La pratique du reflet est simple, mais la maitriser n’est pas forcément facile et demande de l’entrainement et du temps. En Entretien Motivationnel, différents types de reflets conviennent à différentes situations et différents objectifs. Nous disposons des reflets simples, des reformulations, des reflets de sentiment, du prolongement d’idée, des métaphores, des reflets amplifiés et même des doubles reflets. L’art du reflet est riche. Parfois complexe initialement, il facilite notre relation à l’autre et fluidifie nos prises en soins. Si vous êtes intéressés, je vous invite à visiter la page dédiée à notre cursus complet de formation à l’Entretien Motivationnel. Et si vous voulez tenter par vous-même voici quelques exemples que nous pourrions utiliser pour notre patiente coureuse :  

 « C’est important pour vous de tout faire pour atteindre votre objectif. »
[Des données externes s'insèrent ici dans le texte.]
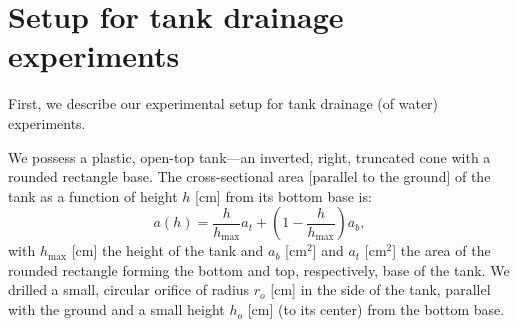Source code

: \documentclass[openacc]{rsproca_new}%
\begin{document}



\section{Setup for tank drainage experiments} \label{sec:expt}
First, we describe our experimental setup for tank drainage (of water) experiments.

We possess a plastic, open-top tank---an inverted, right, truncated cone with a rounded rectangle base. 
The cross-sectional area [parallel to the ground] of the tank as a function of height $h$ [cm] from its bottom base is:
\begin{equation}
	a(h) = \frac{h}{h_{\text{max}}}a_t + \left(1-\frac{h}{h_{\text{max}}}\right) a_b, \label{eq:a_of_h}
\end{equation}
with $h_{\text{max}}$ [cm] the height of the tank and $a_b$ [cm$^2$] and $a_t$ [cm$^2$] the area of the rounded rectangle forming the bottom and top, respectively, base of the tank.
We drilled a small, circular orifice of radius $r_o$ [cm] in the side of the tank, parallel with the ground and a small height $h_o$ [cm] (to its center) from the bottom base.
\end{document}
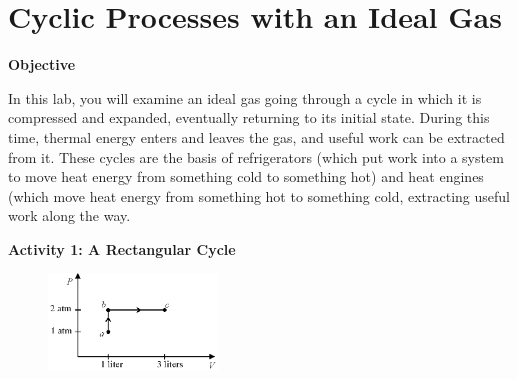 \section{Cyclic Processes with an Ideal Gas}

\makelabheader %

\vspace{0.1in}
\textbf{Objective} 

In this lab, you will examine an ideal gas going through a cycle in which it is compressed and expanded, eventually returning to its initial state.  During this time, thermal energy enters and leaves the gas, and useful work can be extracted from it.  These cycles are the basis of refrigerators (which put work into a system to move heat energy from something cold to something hot) and heat engines (which move heat energy from something hot to something cold, extracting useful work along the way.

\textbf{Activity 1: A Rectangular Cycle}

\begin{figure}
    \vspace{-0.2 in}
    \includegraphics[width=0.4\textwidth]{ideal_gas_cycles/square_cycle1.eps}
\end{figure}

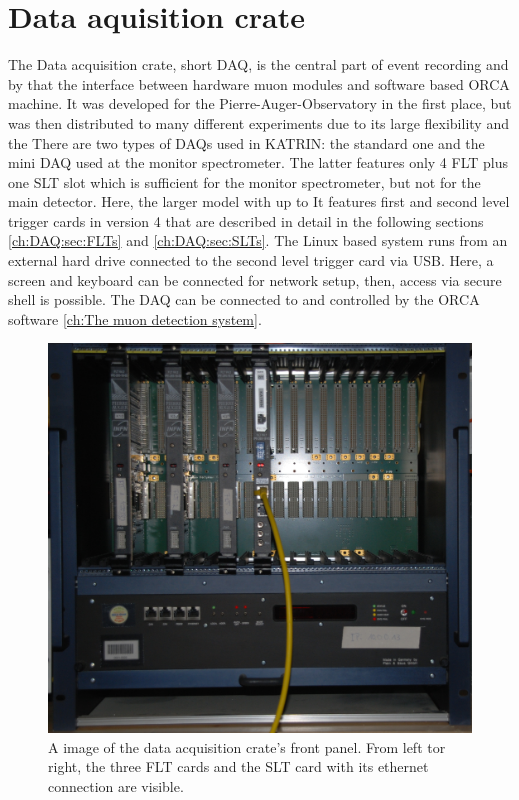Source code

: \section{Data aquisition crate}
\label{ch:DAQ}
The Data acquisition crate, short DAQ, is the central part of event recording and by that the interface between hardware muon modules and software based ORCA machine. It was developed for the Pierre-Auger-Observatory in the first place, but was then distributed to many different experiments due to its large flexibility and the There are two types of DAQs used in KATRIN: the standard one and the mini DAQ used at the monitor spectrometer. The latter features only 4 FLT plus one SLT slot which is sufficient for the monitor spectrometer, but not for the main detector. Here, the larger model with up to  It features first and second level trigger cards in version \SI{4}{} that are described in detail in the following sections \ref{ch:DAQ:sec:FLTs} and \ref{ch:DAQ:sec:SLTs}. The Linux based system runs from an external hard drive connected to the second level trigger card via USB. Here, a screen and keyboard can be connected for network setup, then, access via secure shell is possible. The DAQ can be connected to and controlled by the ORCA software \ref{ch:The muon detection system}. 

  \begin{figure}
  \centering
  
  	\includegraphics[width = 0.7 \textwidth]{graphics/muonModules/mainSpec/DAQ.jpg}
  \caption[Data acquisition crate]{A image of the data acquisition crate's front panel. From left tor right, the three FLT cards and the SLT card with its ethernet connection are visible.}
  \label{fig:DAQ}
  \end{figure}

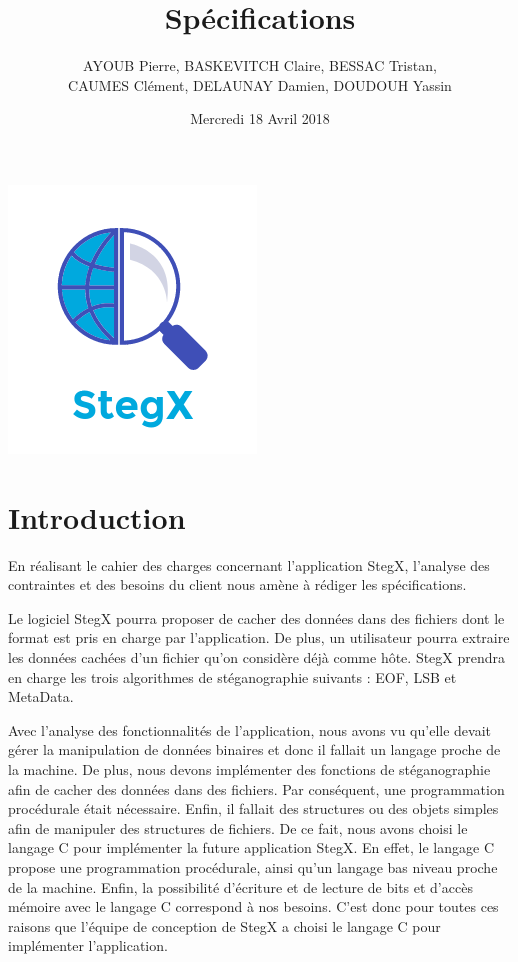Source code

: \documentclass[11pt]{article}
\title{\huge{\textbf Spécifications}}
\author{AYOUB Pierre, BASKEVITCH Claire, BESSAC Tristan, \\
CAUMES Clément, DELAUNAY Damien, DOUDOUH Yassin}
\date{Mercredi 18 Avril 2018}
\begin{document}
\maketitle
\vspace{20em}
\begin{center}\includegraphics{pictures/Application.png}\end{center}
\newpage

\tableofcontents

\newpage

\section{Introduction}

En réalisant le cahier des charges concernant l'application StegX, 
l'analyse des contraintes et des besoins du client nous amène à rédiger 
les spécifications. 

Le logiciel StegX pourra proposer de cacher des données dans des fichiers 
dont le format est pris en charge par l'application. De plus, un utilisateur 
pourra extraire les données cachées d'un fichier qu'on considère déjà comme 
hôte. StegX prendra en charge les trois algorithmes de stéganographie suivants : 
EOF, LSB et MetaData. 

Avec l'analyse des fonctionnalités de l'application, nous avons vu qu'elle 
devait gérer la manipulation de données binaires et donc il fallait un 
langage proche de la machine. 
De plus, nous devons implémenter des fonctions de stéganographie afin de 
cacher des données dans des fichiers. Par conséquent, une programmation 
procédurale était nécessaire. 
Enfin, il fallait des structures ou des objets simples afin de manipuler 
des structures de fichiers. 
De ce fait, nous avons choisi le langage C pour implémenter la future 
application StegX. En effet, le langage C propose une programmation procédurale, 
ainsi qu'un langage bas niveau proche de la machine. Enfin, la possibilité 
d'écriture et de lecture de bits et d'accès mémoire avec le langage C correspond 
à nos besoins. 
C'est donc pour toutes ces raisons que l'équipe de conception de StegX a 
choisi le langage C pour implémenter l'application. 
\end{document}
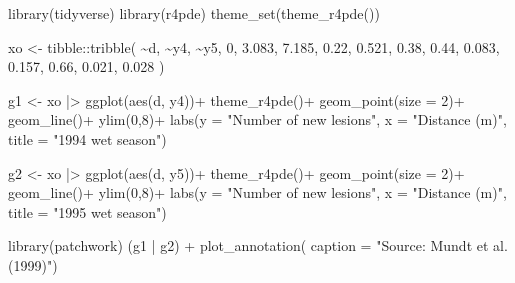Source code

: \documentclass[
  letterpaper,
]{book}
\newenvironment{Shaded}{\begin{snugshade}}{\end{snugshade}}
\newcommand{\AttributeTok}[1]{\textcolor[rgb]{0.40,0.45,0.13}{#1}}
\newcommand{\DecValTok}[1]{\textcolor[rgb]{0.68,0.00,0.00}{#1}}
\newcommand{\FloatTok}[1]{\textcolor[rgb]{0.68,0.00,0.00}{#1}}
\newcommand{\FunctionTok}[1]{\textcolor[rgb]{0.28,0.35,0.67}{#1}}
\newcommand{\NormalTok}[1]{\textcolor[rgb]{0.00,0.23,0.31}{#1}}
\newcommand{\OtherTok}[1]{\textcolor[rgb]{0.00,0.23,0.31}{#1}}
\newcommand{\SpecialCharTok}[1]{\textcolor[rgb]{0.37,0.37,0.37}{#1}}
\newcommand{\StringTok}[1]{\textcolor[rgb]{0.13,0.47,0.30}{#1}}
\begin{document}
\begin{Shaded}
\begin{Highlighting}[]
\FunctionTok{library}\NormalTok{(tidyverse)}
\FunctionTok{library}\NormalTok{(r4pde)}
\FunctionTok{theme\_set}\NormalTok{(}\FunctionTok{theme\_r4pde}\NormalTok{())}

\NormalTok{xo }\OtherTok{\textless{}{-}} 
\NormalTok{tibble}\SpecialCharTok{::}\FunctionTok{tribble}\NormalTok{(}
    \SpecialCharTok{\textasciitilde{}}\NormalTok{d,   }\SpecialCharTok{\textasciitilde{}}\NormalTok{y4,   }\SpecialCharTok{\textasciitilde{}}\NormalTok{y5,}
     \DecValTok{0}\NormalTok{, }\FloatTok{3.083}\NormalTok{, }\FloatTok{7.185}\NormalTok{,}
  \FloatTok{0.22}\NormalTok{, }\FloatTok{0.521}\NormalTok{,  }\FloatTok{0.38}\NormalTok{,}
  \FloatTok{0.44}\NormalTok{, }\FloatTok{0.083}\NormalTok{, }\FloatTok{0.157}\NormalTok{,}
  \FloatTok{0.66}\NormalTok{, }\FloatTok{0.021}\NormalTok{, }\FloatTok{0.028}
\NormalTok{  )}

\NormalTok{g1 }\OtherTok{\textless{}{-}}\NormalTok{ xo }\SpecialCharTok{|\textgreater{}} 
  \FunctionTok{ggplot}\NormalTok{(}\FunctionTok{aes}\NormalTok{(d, y4))}\SpecialCharTok{+}
 \FunctionTok{theme\_r4pde}\NormalTok{()}\SpecialCharTok{+}
  \FunctionTok{geom\_point}\NormalTok{(}\AttributeTok{size =} \DecValTok{2}\NormalTok{)}\SpecialCharTok{+}
  \FunctionTok{geom\_line}\NormalTok{()}\SpecialCharTok{+}
  \FunctionTok{ylim}\NormalTok{(}\DecValTok{0}\NormalTok{,}\DecValTok{8}\NormalTok{)}\SpecialCharTok{+}
  \FunctionTok{labs}\NormalTok{(}\AttributeTok{y =} \StringTok{"Number of new lesions"}\NormalTok{,}
       \AttributeTok{x =} \StringTok{"Distance (m)"}\NormalTok{,}
       \AttributeTok{title =} \StringTok{"1994 wet season"}\NormalTok{)}

\NormalTok{g2 }\OtherTok{\textless{}{-}}\NormalTok{ xo }\SpecialCharTok{|\textgreater{}} 
  \FunctionTok{ggplot}\NormalTok{(}\FunctionTok{aes}\NormalTok{(d, y5))}\SpecialCharTok{+}
  \FunctionTok{theme\_r4pde}\NormalTok{()}\SpecialCharTok{+}
  \FunctionTok{geom\_point}\NormalTok{(}\AttributeTok{size =} \DecValTok{2}\NormalTok{)}\SpecialCharTok{+}
  \FunctionTok{geom\_line}\NormalTok{()}\SpecialCharTok{+}
  \FunctionTok{ylim}\NormalTok{(}\DecValTok{0}\NormalTok{,}\DecValTok{8}\NormalTok{)}\SpecialCharTok{+}
  \FunctionTok{labs}\NormalTok{(}\AttributeTok{y =} \StringTok{"Number of new lesions"}\NormalTok{,}
       \AttributeTok{x =} \StringTok{"Distance (m)"}\NormalTok{,}
       \AttributeTok{title =} \StringTok{"1995 wet season"}\NormalTok{)}

\FunctionTok{library}\NormalTok{(patchwork)}
\NormalTok{(g1 }\SpecialCharTok{|}\NormalTok{ g2) }\SpecialCharTok{+}  \FunctionTok{plot\_annotation}\NormalTok{(}
    \AttributeTok{caption =} \StringTok{"Source: Mundt et al. (1999)"}\NormalTok{)}
\end{Highlighting}
\end{Shaded}
\end{document}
« Ça doit être frustrant pour vous de ne plus arriver à terminer vos sorties. »

« Ces douleurs vous empêchent de pratiquer la course comme vous le souhaitez et elles sont aussi présentes dans votre quotidien. »

« Ce n’est pas juste de faire autant d’efforts et de voir la situation se dégrader. »

« Votre besoin de courir est plus fort que votre douleur. »

« Votre capacité à persévérer est une force, et en même temps vous n’arrivez pas à vous libérez de vos douleurs. »

« Cet objectif de course à pied compte beaucoup pour vous. »

« Vous avez vraiment besoin de trouver comment sortir de cette boucle qui semble sans fin. »

Etc.

Conclusion

Les situations de nos patients sont toutes différentes. Pour certaines, il semble intéressant de ne pas se laisser entrainer par notre bienveillance qui nous pousse à donner tout de suite nos solutions. Il est parfois utile voire nécessaire de prendre le temps de manifester notre empathie et le reflet est un outil adapté. Cette étape intermédiaire peut permettre de gagner du temps pour la suite, en renforçant l’alliance thérapeutique, en évitant des conseils inadaptés, en évitant que nos patients les rejettent, nous rejettent et nous fassent ressentir des émotions négatives. Aider ce n’est pas foncer tête baissée en utilisant une stratégie, une recette identique pour tous nos patients, c’est sans doute plutôt individualiser nos traitements en étant centré sur la personne. L’empathie par le reflet nous y aide grandement.